▸ RECORDS TO USE:
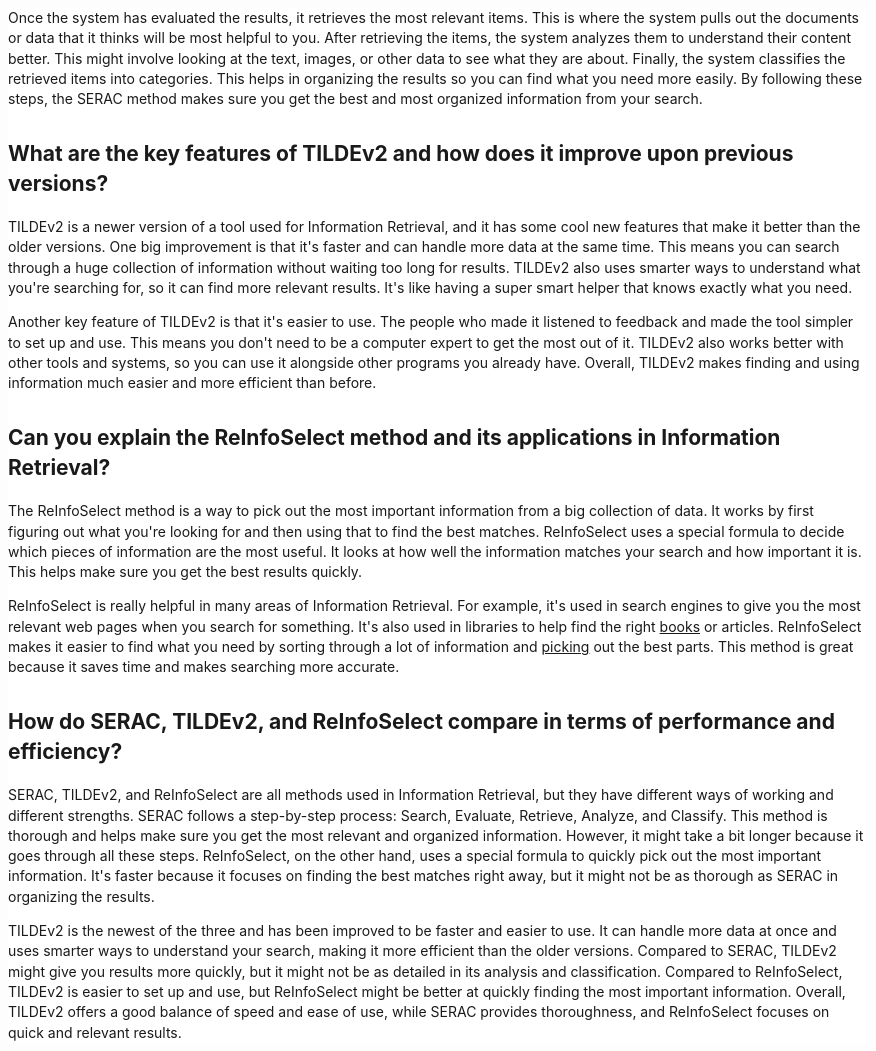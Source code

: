 Once the system has evaluated the results, it retrieves the most relevant items. This is where the system pulls out the documents or data that it thinks will be most helpful to you. After retrieving the items, the system analyzes them to understand their content better. This might involve looking at the text, images, or other data to see what they are about. Finally, the system classifies the retrieved items into categories. This helps in organizing the results so you can find what you need more easily. By following these steps, the SERAC method makes sure you get the best and most organized information from your search.

## What are the key features of TILDEv2 and how does it improve upon previous versions?

TILDEv2 is a newer version of a tool used for Information Retrieval, and it has some cool new features that make it better than the older versions. One big improvement is that it's faster and can handle more data at the same time. This means you can search through a huge collection of information without waiting too long for results. TILDEv2 also uses smarter ways to understand what you're searching for, so it can find more relevant results. It's like having a super smart helper that knows exactly what you need.

Another key feature of TILDEv2 is that it's easier to use. The people who made it listened to feedback and made the tool simpler to set up and use. This means you don't need to be a computer expert to get the most out of it. TILDEv2 also works better with other tools and systems, so you can use it alongside other programs you already have. Overall, TILDEv2 makes finding and using information much easier and more efficient than before.

## Can you explain the ReInfoSelect method and its applications in Information Retrieval?

The ReInfoSelect method is a way to pick out the most important information from a big collection of data. It works by first figuring out what you're looking for and then using that to find the best matches. ReInfoSelect uses a special formula to decide which pieces of information are the most useful. It looks at how well the information matches your search and how important it is. This helps make sure you get the best results quickly.

ReInfoSelect is really helpful in many areas of Information Retrieval. For example, it's used in search engines to give you the most relevant web pages when you search for something. It's also used in libraries to help find the right [books](/wiki/algo-trading-books) or articles. ReInfoSelect makes it easier to find what you need by sorting through a lot of information and [picking](/wiki/asset-class-picking) out the best parts. This method is great because it saves time and makes searching more accurate.

## How do SERAC, TILDEv2, and ReInfoSelect compare in terms of performance and efficiency?

SERAC, TILDEv2, and ReInfoSelect are all methods used in Information Retrieval, but they have different ways of working and different strengths. SERAC follows a step-by-step process: Search, Evaluate, Retrieve, Analyze, and Classify. This method is thorough and helps make sure you get the most relevant and organized information. However, it might take a bit longer because it goes through all these steps. ReInfoSelect, on the other hand, uses a special formula to quickly pick out the most important information. It's faster because it focuses on finding the best matches right away, but it might not be as thorough as SERAC in organizing the results.

TILDEv2 is the newest of the three and has been improved to be faster and easier to use. It can handle more data at once and uses smarter ways to understand your search, making it more efficient than the older versions. Compared to SERAC, TILDEv2 might give you results more quickly, but it might not be as detailed in its analysis and classification. Compared to ReInfoSelect, TILDEv2 is easier to set up and use, but ReInfoSelect might be better at quickly finding the most important information. Overall, TILDEv2 offers a good balance of speed and ease of use, while SERAC provides thoroughness, and ReInfoSelect focuses on quick and relevant results.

▸ PROBLEM TO WORK ON:
Give the preceding data back exactly, minus every picture.

▸ EXERCISE ANSWER:
Source code

: Once the system has evaluated the results, it retrieves the most relevant items. This is where the system pulls out the documents or data that it thinks will be most helpful to you. After retrieving the items, the system analyzes them to understand their content better. This might involve looking at the text, images, or other data to see what they are about. Finally, the system classifies the retrieved items into categories. This helps in organizing the results so you can find what you need more easily. By following these steps, the SERAC method makes sure you get the best and most organized information from your search.

## What are the key features of TILDEv2 and how does it improve upon previous versions?

TILDEv2 is a newer version of a tool used for Information Retrieval, and it has some cool new features that make it better than the older versions. One big improvement is that it's faster and can handle more data at the same time. This means you can search through a huge collection of information without waiting too long for results. TILDEv2 also uses smarter ways to understand what you're searching for, so it can find more relevant results. It's like having a super smart helper that knows exactly what you need.

Another key feature of TILDEv2 is that it's easier to use. The people who made it listened to feedback and made the tool simpler to set up and use. This means you don't need to be a computer expert to get the most out of it. TILDEv2 also works better with other tools and systems, so you can use it alongside other programs you already have. Overall, TILDEv2 makes finding and using information much easier and more efficient than before.

## Can you explain the ReInfoSelect method and its applications in Information Retrieval?

The ReInfoSelect method is a way to pick out the most important information from a big collection of data. It works by first figuring out what you're looking for and then using that to find the best matches. ReInfoSelect uses a special formula to decide which pieces of information are the most useful. It looks at how well the information matches your search and how important it is. This helps make sure you get the best results quickly.

ReInfoSelect is really helpful in many areas of Information Retrieval. For example, it's used in search engines to give you the most relevant web pages when you search for something. It's also used in libraries to help find the right [books](/wiki/algo-trading-books) or articles. ReInfoSelect makes it easier to find what you need by sorting through a lot of information and [picking](/wiki/asset-class-picking) out the best parts. This method is great because it saves time and makes searching more accurate.

## How do SERAC, TILDEv2, and ReInfoSelect compare in terms of performance and efficiency?

SERAC, TILDEv2, and ReInfoSelect are all methods used in Information Retrieval, but they have different ways of working and different strengths. SERAC follows a step-by-step process: Search, Evaluate, Retrieve, Analyze, and Classify. This method is thorough and helps make sure you get the most relevant and organized information. However, it might take a bit longer because it goes through all these steps. ReInfoSelect, on the other hand, uses a special formula to quickly pick out the most important information. It's faster because it focuses on finding the best matches right away, but it might not be as thorough as SERAC in organizing the results.

TILDEv2 is the newest of the three and has been improved to be faster and easier to use. It can handle more data at once and uses smarter ways to understand your search, making it more efficient than the older versions. Compared to SERAC, TILDEv2 might give you results more quickly, but it might not be as detailed in its analysis and classification. Compared to ReInfoSelect, TILDEv2 is easier to set up and use, but ReInfoSelect might be better at quickly finding the most important information. Overall, TILDEv2 offers a good balance of speed and ease of use, while SERAC provides thoroughness, and ReInfoSelect focuses on quick and relevant results.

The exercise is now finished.